What we did here, to explain in simple terms, is shift the execution of a block to the main thread by using Dispatchers.Main. There are other Dispatchers available at our disposal, with one-line descriptions given below:

  • Dispatchers.Main: as we saw earlier, it’s used to dispatch execution to the main thread, mostly to hand over a UI-related task.
  • Dispatchers.Default: If no dispatcher is specified, then the execution defaults to this one. It uses a common pool of shared background threads. This is an appropriate choice for compute-intensive coroutines that consume CPU resources. [Ideal for most cases]
  • Dispatchers.IO: uses a shared pool of on-demand created threads and is designed for offloading I/O-intensive blocking operations (like File I/O and blocking socket I/O).
  • Dispatchers.Unconfined: A coroutine dispatcher that isn’t confined to any specific thread.

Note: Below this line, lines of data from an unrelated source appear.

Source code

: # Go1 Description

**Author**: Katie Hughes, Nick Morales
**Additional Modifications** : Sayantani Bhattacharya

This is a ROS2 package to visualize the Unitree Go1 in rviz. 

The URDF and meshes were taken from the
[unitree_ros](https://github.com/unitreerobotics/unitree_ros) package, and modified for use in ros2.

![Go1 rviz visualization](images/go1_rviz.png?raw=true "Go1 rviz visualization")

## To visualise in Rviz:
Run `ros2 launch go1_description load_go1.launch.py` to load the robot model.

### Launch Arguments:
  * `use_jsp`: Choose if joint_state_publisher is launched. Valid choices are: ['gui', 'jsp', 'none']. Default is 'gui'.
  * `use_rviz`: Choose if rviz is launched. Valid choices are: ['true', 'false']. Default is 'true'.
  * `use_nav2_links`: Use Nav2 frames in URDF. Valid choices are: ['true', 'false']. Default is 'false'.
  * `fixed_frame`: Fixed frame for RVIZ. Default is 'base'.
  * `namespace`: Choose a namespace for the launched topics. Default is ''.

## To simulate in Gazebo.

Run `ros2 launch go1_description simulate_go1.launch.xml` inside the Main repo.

It executes an initial continuation of the coroutine in the current call-frame and lets the coroutine resume in whatever thread that’s used by the corresponding suspending function, without mandating any specific threading policy. Unconfined dispatchers should not be normally used in the code.

So that’s how you deal with coroutines, Dispatchers and suspending functions. Initially, it may seem a bit complex to understand, but it really isn’t that difficult!

A sample Android project is available here. GO ahead and try some hands-on work with Kotlin coroutines.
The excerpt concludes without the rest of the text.